返事に困ってしまって、唇をきゅっと窄めた。


「お願い。俺にとって最初で最後の恋だから、チャンスが欲しい」


微動だにしなかった先輩の表情が、微かに崩れたような気がした。

大げさな言葉とは裏腹に、声は切実に訴えてくる……。

それがひしひしと伝わってきて、なんだか私まで胸が苦しくなった。

先輩のことを何も知らないまま断ろうとしている自分が、すごく悪い人に思えて、申しわけなくなる。

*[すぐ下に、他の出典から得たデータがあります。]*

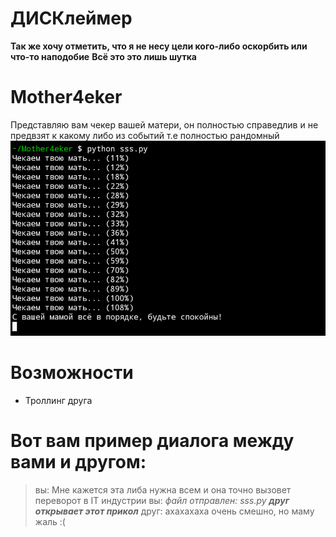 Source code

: # ДИСКлеймер
**Так же хочу отметить, что я не несу цели кого-либо оскорбить или что-то наподобие**
**Всё это это лишь шутка** 
# Mother4eker
Представляю вам чекер вашей матери, он полностью справедлив и не предвзят к какому либо из событий т.е полностью рандомный
![](/assets/IMG-20220414-090653.png) 
# Возможности
- Троллинг друга
# Вот вам пример диалога между вами и другом:
> вы: Мне кажется эта либа нужна всем и она точно вызовет переворот в IT индустрии
> вы: *файл отправлен: sss.py*
***друг открывает этот прикол***
> друг: ахахахаха очень смешно, но маму жаль :(
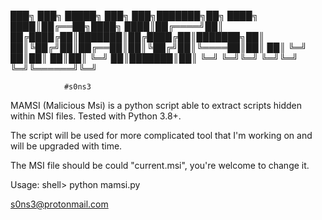 ███╗   ███╗ █████╗ ███╗   ███╗███████╗██╗
████╗ ████║██╔══██╗████╗ ████║██╔════╝██║
██╔████╔██║███████║██╔████╔██║███████╗██║
██║╚██╔╝██║██╔══██║██║╚██╔╝██║╚════██║██║
██║ ╚═╝ ██║██║  ██║██║ ╚═╝ ██║███████║██║
╚═╝     ╚═╝╚═╝  ╚═╝╚═╝     ╚═╝╚══════╝╚═╝  
   
                #s0ns3
 
 MAMSI (Malicious Msi) is a python script able to extract scripts hidden within MSI files.
 Tested with Python 3.8+.
 
 The script will be used for more complicated tool that I'm working on and will be upgraded with time.
 
 The MSI file should be could "current.msi", you're welcome to change it.
 
 Usage:
       shell> python mamsi.py
       

s0ns3@protonmail.com
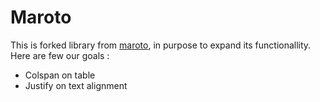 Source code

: # Maroto 


This is forked library from [maroto](https://github.com/johnfercher/maroto), in purpose to expand its functionallity.
Here are few our goals : 
- Colspan on table
- Justify on text alignment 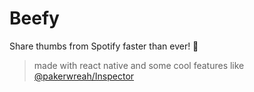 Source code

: # Beefy
Share thumbs from Spotify faster than ever! 🚀

> made with react native and some cool features like [@pakerwreah/Inspector](https://github.com/pakerwreah/Inspector)

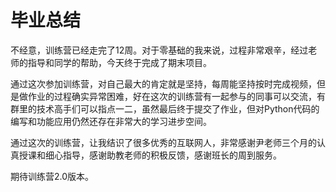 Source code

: # 毕业总结

不经意，训练营已经走完了12周。对于零基础的我来说，过程非常艰辛，经过老师的指导和同学的帮助，今天终于完成了期末项目。

通过这次参加训练营，对自己最大的肯定就是坚持，每周能坚持按时完成视频，但是做作业的过程确实异常困难，好在这次的训练营有一起参与的同事可以交流，有群里的技术高手们可以指点一二，虽然最后终于提交了作业，但对Python代码的编写和功能应用仍然还存在非常大的学习进步空间。

通过这次的训练营，让我结识了很多优秀的互联网人，非常感谢尹老师三个月的认真授课和细心指导，感谢助教老师的积极反馈，感谢班长的周到服务。

期待训练营2.0版本。

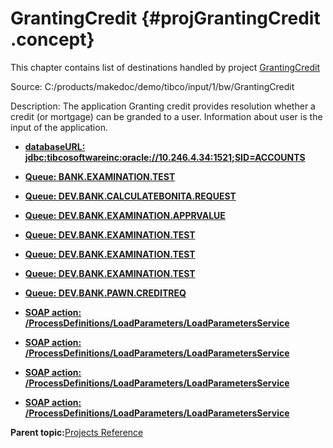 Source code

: # GrantingCredit {#projGrantingCredit .concept}

This chapter contains list of destinations handled by project [GrantingCredit](../../../projects/GrantingCredit/GrantingCredit.md)

Source: C:/products/makedoc/demo/tibco/input/1/bw/GrantingCredit

Description: The application Granting credit provides resolution whether a credit \(or mortgage\) can be granded to a user. Information about user is the input of the application.

-   **[databaseURL: jdbc:tibcosoftwareinc:oracle://10.246.4.34:1521;SID=ACCOUNTS](../../../../../../modules/demo_Enterprise/dita/crossref/dest/projs/act_100.md)**  

-   **[Queue: BANK.EXAMINATION.TEST](../../../../../../modules/demo_Enterprise/dita/crossref/dest/projs/act_124.md)**  

-   **[Queue: DEV.BANK.CALCULATEBONITA.REQUEST](../../../../../../modules/demo_Enterprise/dita/crossref/dest/projs/act_104.md)**  

-   **[Queue: DEV.BANK.EXAMINATION.APPRVALUE](../../../../../../modules/demo_Enterprise/dita/crossref/dest/projs/act_110.md)**  

-   **[Queue: DEV.BANK.EXAMINATION.TEST](../../../../../../modules/demo_Enterprise/dita/crossref/dest/projs/act_102.md)**  

-   **[Queue: DEV.BANK.EXAMINATION.TEST](../../../../../../modules/demo_Enterprise/dita/crossref/dest/projs/act_107.md)**  

-   **[Queue: DEV.BANK.EXAMINATION.TEST](../../../../../../modules/demo_Enterprise/dita/crossref/dest/projs/act_112.md)**  

-   **[Queue: DEV.BANK.PAWN.CREDITREQ](../../../../../../modules/demo_Enterprise/dita/crossref/dest/projs/act_115.md)**  

-   **[SOAP action: /ProcessDefinitions/LoadParameters/LoadParametersService](../../../../../../modules/demo_Enterprise/dita/crossref/dest/projs/act_118.md)**  

-   **[SOAP action: /ProcessDefinitions/LoadParameters/LoadParametersService](../../../../../../modules/demo_Enterprise/dita/crossref/dest/projs/act_120.md)**  

-   **[SOAP action: /ProcessDefinitions/LoadParameters/LoadParametersService](../../../../../../modules/demo_Enterprise/dita/crossref/dest/projs/act_122.md)**  

-   **[SOAP action: /ProcessDefinitions/LoadParameters/LoadParametersService](../../../../../../modules/demo_Enterprise/dita/crossref/dest/projs/act_126.md)**  


**Parent topic:**[Projects Reference](../../../../../../modules/demo_Enterprise/dita/crossref/dest/projs/projlist.md)

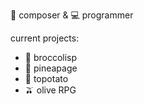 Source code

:🎵 composer & 💻 programmer

current projects:
- 🥦 broccolisp
- 🍍 pineapage
- 🥔 topotato
- 🫒 olive RPG
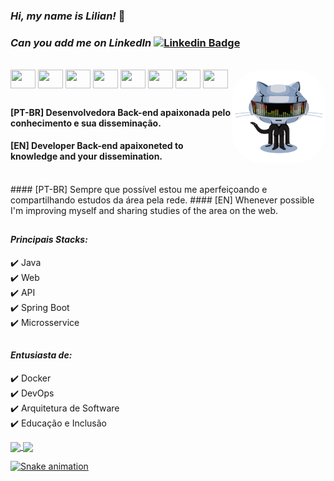 ### <i>Hi, my name is Lilian!</i> 👋
### <i>Can you add me on LinkedIn</i> [![Linkedin Badge](https://img.shields.io/badge/-LinkedIn-blue?style=flat-square&logo=Linkedin&logoColor=white&link=https://www.linkedin.com/in/lilian-sousa/)](https://www.linkedin.com/in/lilian-sousa/)

<div style="display: inline_block"><br>
  <img align="center" height="30" width="40" src="https://cdn.jsdelivr.net/gh/devicons/devicon/icons/java/java-original.svg">
  <img align="center" height="30" width="40" src="https://cdn.jsdelivr.net/gh/devicons/devicon/icons/groovy/groovy-original.svg">
  <img align="center" height="30" width="40" src="https://cdn.jsdelivr.net/gh/devicons/devicon/icons/spring/spring-original.svg">
  <img align="center" height="30" width="40" src="https://cdn.jsdelivr.net/gh/devicons/devicon/icons/docker/docker-original-wordmark.svg">
  <img align="center" height="30" width="40" src="https://cdn.jsdelivr.net/gh/devicons/devicon/icons/codecov/codecov-plain.svg">
  <img align="center" height="30" width="40" src="https://cdn.jsdelivr.net/gh/devicons/devicon/icons/travis/travis-plain-wordmark.svg">
  <img align="center" height="30" width="40" src="https://cdn.jsdelivr.net/gh/devicons/devicon/icons/git/git-original.svg">
  <img align="center" height="30" width="40" src="https://cdn.jsdelivr.net/gh/devicons/devicon/icons/github/github-original.svg">
 
  <img align="right" height="150" style="border-radius:50px;" src="./daftpunktocat.gif">
</div>

##
#### [PT-BR] Desenvolvedora Back-end apaixonada pelo conhecimento e sua disseminação.
#### [EN] Developer Back-end apaixoneted to knowledge and your dissemination.
<br>
#### [PT-BR] Sempre que possível estou me aperfeiçoando e compartilhando estudos da área pela rede.
#### [EN] Whenever possible I'm improving myself and sharing studies of the area on the web.

##
#### <i>Principais Stacks:</i>
✔️ Java   
✔️ Web  
✔️ API  
✔️ Spring Boot  
✔️ Microsservice  

##
#### <i>Entusiasta de:</i>
✔️ Docker   
✔️ DevOps   
✔️ Arquitetura de Software  
✔️ Educação e Inclusão  

<div>
  <a href="https://github.com/liliannss">
    <img height="150em" align="center" src="https://github-readme-stats.vercel.app/api?username=liliannss&show_icons=true&theme=react&include_all_commits=true&count_private=true"/>
    <img height="150em" align="center" src="https://github-readme-stats.vercel.app/api/top-langs/?username=liliannss&layout=compact&langs_count=7&theme=react" />
</div>

![Snake animation](https://github.com/liliannss/liliannss/blob/output/github-contribution-grid-snake.svg)
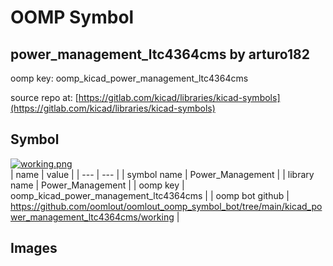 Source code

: # OOMP Symbol  
## power_management_ltc4364cms  by arturo182  
  
oomp key: oomp_kicad_power_management_ltc4364cms  
  
source repo at: [https://gitlab.com/kicad/libraries/kicad-symbols](https://gitlab.com/kicad/libraries/kicad-symbols)  
## Symbol  
  
[![working.png](working_600.png)](working.png)  
| name | value | 
| --- | --- | 
| symbol name | Power_Management | 
| library name | Power_Management | 
| oomp key | oomp_kicad_power_management_ltc4364cms | 
| oomp bot github | https://github.com/oomlout/oomlout_oomp_symbol_bot/tree/main/kicad_power_management_ltc4364cms/working | 
## Images  
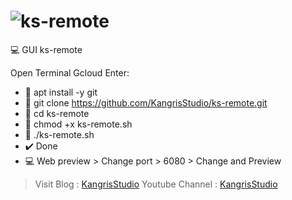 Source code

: # ![ks-remote](https://upload.wikimedia.org/wikipedia/commons/thumb/a/ab/Breathe-user-desktop.svg/128px-Breathe-user-desktop.svg.png)

:computer: GUI ks-remote

Open Terminal Gcloud Enter:

- :key: apt install -y git
- :key: git clone https://github.com/KangrisStudio/ks-remote.git
- :key: cd ks-remote
- :key: chmod +x ks-remote.sh
- :key: ./ks-remote.sh
- :heavy_check_mark: Done
- :computer: Web preview > Change port > 6080 > Change and Preview

> Visit Blog : [KangrisStudio](https://kangrisstudio.blogspot.com)
Youtube Channel : [KangrisStudio](https://www.youtube.com/channel/UCn1-RO0UhUKuMtZfZYXs9vA)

「どうしても無理だったら諦める。だから、友達から……ダメ?」


追い討ちをかけるようにそう言ってきた先輩に、私の頭の上にはてなマークが並んだ。

どうして、先輩はこんなに必死になっているんだろう。

なんで……私なの?

この先輩なら、どんな美女だって落とせそうなのに。

私の何をそこまで気に入ってくれたの……?


「……」


じーっと、私のほうをまっすぐ見つめて、返事を待っている先輩。

どれだけ好かれているんだろうと、自惚れてしまいそうなその眼差しに、私はこくりと導かれるように頷いてしまった。


「えっと……友達から、なら……」


ここまで迫られて、無理です、ときっぱり断れない。